EXHIBIT 4
August 4, 1997
Dear Stockholder:
By now you should have received the Offer to Purchase dated July 29, 1997
relating to the offer (the "Offer") of NPB Acquisition Corp., a Delaware
corporation ("Merger Sub") and wholly-owned subsidiary of Mallinckrodt Inc., a
New York corporation ("Purchaser"), to purchase all of the outstanding shares
of Common Stock, par value $.001 per share, of Nellcor Puritan Xxxxxxx
Incorporated, a Delaware corporation (the "Company"), including the associated
rights to purchase Series A Junior Participating Preferred Stock at a purchase
price of $28.50 per share, net to the seller in cash, upon the terms and
conditions set forth in such Offer to Purchase as amended from time to time.
You should have also received related materials including a Letter of
Transmittal for use in tendering your shares and a copy of the Company's
Solicitation/Recommendation Statement of Schedule 14D-9.
As set forth in the Offer to Purchase, any questions or requests for
assistance, or for additional copies of the Offer to Purchase and the Letter
of Transmittal, should not be directed to the Company.
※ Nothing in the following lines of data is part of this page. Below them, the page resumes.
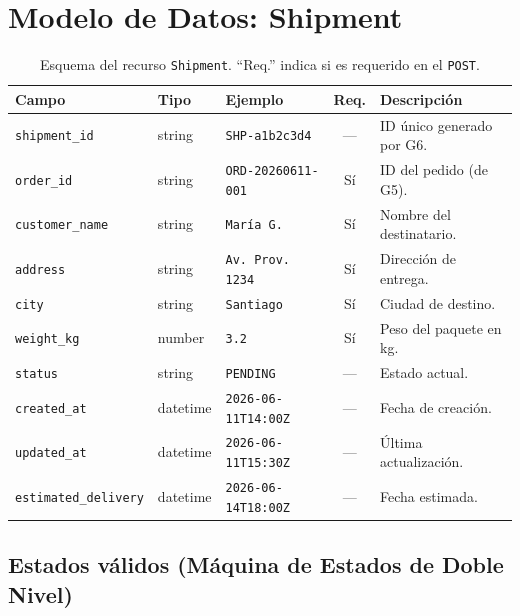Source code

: \documentclass[11pt, a4paper]{article}
\begin{document}
\section{Modelo de Datos: Shipment}
\label{sec:modelo}

\begin{table}[h!]
\centering
\renewcommand{\arraystretch}{1.3}
\begin{tabularx}{\textwidth}{l l l c X}
  \toprule
  \textbf{Campo} & \textbf{Tipo} & \textbf{Ejemplo} & \textbf{Req.} & \textbf{Descripción} \\
  \midrule
  \texttt{shipment\_id}        & string   & \texttt{SHP-a1b2c3d4}        & ---  & ID único generado por G6. \\
  \texttt{order\_id}           & string   & \texttt{ORD-20260611-001}     & Sí   & ID del pedido (de G5). \\
  \texttt{customer\_name}      & string   & \texttt{María G.}             & Sí   & Nombre del destinatario. \\
  \texttt{address}             & string   & \texttt{Av. Prov. 1234}       & Sí   & Dirección de entrega. \\
  \texttt{city}                & string   & \texttt{Santiago}             & Sí   & Ciudad de destino. \\
  \texttt{weight\_kg}          & number   & \texttt{3.2}                  & Sí   & Peso del paquete en kg. \\
  \texttt{status}              & string   & \texttt{PENDING}              & ---  & Estado actual. \\
  \texttt{created\_at}         & datetime & \texttt{2026-06-11T14:00Z}    & ---  & Fecha de creación. \\
  \texttt{updated\_at}         & datetime & \texttt{2026-06-11T15:30Z}    & ---  & Última actualización. \\
  \texttt{estimated\_delivery} & datetime & \texttt{2026-06-14T18:00Z}    & ---  & Fecha estimada. \\
  \bottomrule
\end{tabularx}
\caption{Esquema del recurso \texttt{Shipment}. ``Req.'' indica si es requerido en el \texttt{POST}.}
\end{table}


\subsection{Estados válidos (Máquina de Estados de Doble Nivel)}
\label{sec:estados}
\end{document}
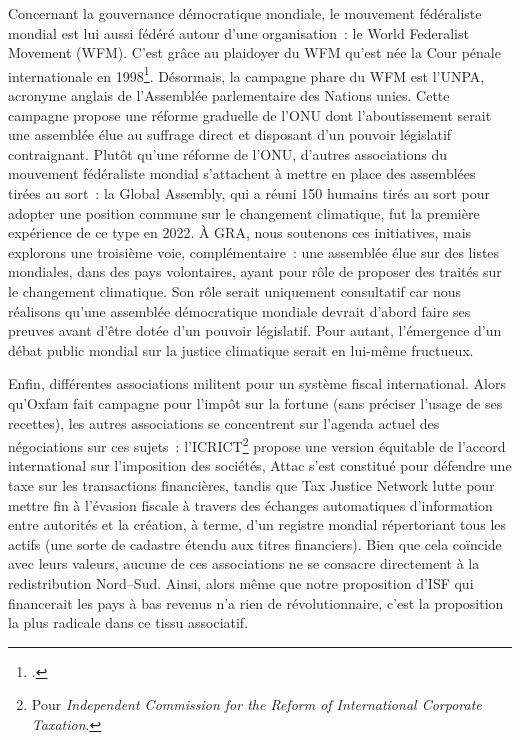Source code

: \documentclass[a5paper,french,openany]{memoir}
\begin{document}
Concernant la gouvernance démocratique mondiale, le mouvement fédéraliste mondial est lui aussi fédéré autour d'une organisation~: le World Federalist Movement (WFM). C'est grâce au plaidoyer du WFM qu'est née la Cour pénale internationale en 1998\footnote{\cite{schiff_building_2008}.}. 
Désormais, la campagne phare du WFM est l'UNPA, acronyme anglais de l'Assemblée parlementaire des Nations unies. Cette campagne propose une réforme graduelle de l'ONU dont l'aboutissement serait une assemblée élue au suffrage direct et disposant d'un pouvoir législatif contraignant. Plutôt qu'une réforme de l'ONU, d'autres associations du mouvement fédéraliste mondial s'attachent à mettre en place des assemblées tirées au sort~: la Global Assembly, qui a réuni 150 humains tirés au sort pour adopter une position commune sur le changement climatique, fut la première expérience de ce type en 2022. 
À GRA, nous soutenons ces initiatives, mais explorons une troisième voie, complémentaire~: 
une assemblée élue sur des listes mondiales, dans des pays volontaires, ayant pour rôle de proposer des traités sur le changement climatique. 
Son rôle serait uniquement consultatif car nous réalisons qu'une assemblée démocratique mondiale devrait d'abord faire ses preuves avant d'être dotée d'un pouvoir législatif. Pour autant, l'émergence d'un débat public mondial sur la justice climatique serait en lui-même fructueux. 

Enfin, différentes associations militent pour un système fiscal international. Alors qu'Oxfam fait campagne pour l'impôt sur la fortune (sans préciser l'usage de ses recettes), les autres associations se concentrent sur l'agenda actuel des négociations sur ces sujets~: l'ICRICT\footnote{Pour \textit{Independent Commission for the Reform of International Corporate Taxation}.} 
propose une version équitable de l'accord international sur l'imposition des sociétés, Attac s'est constitué pour défendre une taxe sur les transactions financières, tandis que Tax Justice Network lutte pour mettre fin à l'évasion fiscale à travers des échanges automatiques d'information entre autorités et la création, à terme, d'un registre mondial répertoriant tous les actifs (une sorte de cadastre étendu aux titres financiers). Bien que cela coïncide avec leurs valeurs, aucune de ces associations ne se consacre directement à la redistribution Nord--Sud. Ainsi, alors même que notre proposition d'ISF qui financerait les pays à bas revenus n'a rien de révolutionnaire, c'est la proposition la plus radicale dans ce tissu associatif. 
\end{document}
Instead, please address
all such question and requests directly to the Information Agent or the Dealer
Managers at the following telephone numbers and locations: Georgeson & Company
Inc., Wall Street Plaza, New York, New York 10005, telephone (banks and
brokers) (000) 000-0000, (all others) (000) 000-0000; and Xxxxxxx, Xxxxx &
Co., 00 Xxxxx Xxxxxx, Xxx Xxxx, Xxx Xxxx 00000, telephone (000) 000-0000.
Please note that the Offer is currently scheduled to expire at 12:00 O'CLOCK
MIDNIGHT NEW YORK CITY TIME ON MONDAY, AUGUST 25, 1997 unless the Offer is
extended as set forth in the Offer to Purchase, not on Tuesday, August 26th as
stated in the transmittal letter accompanying the Company's Schedule 14D-9.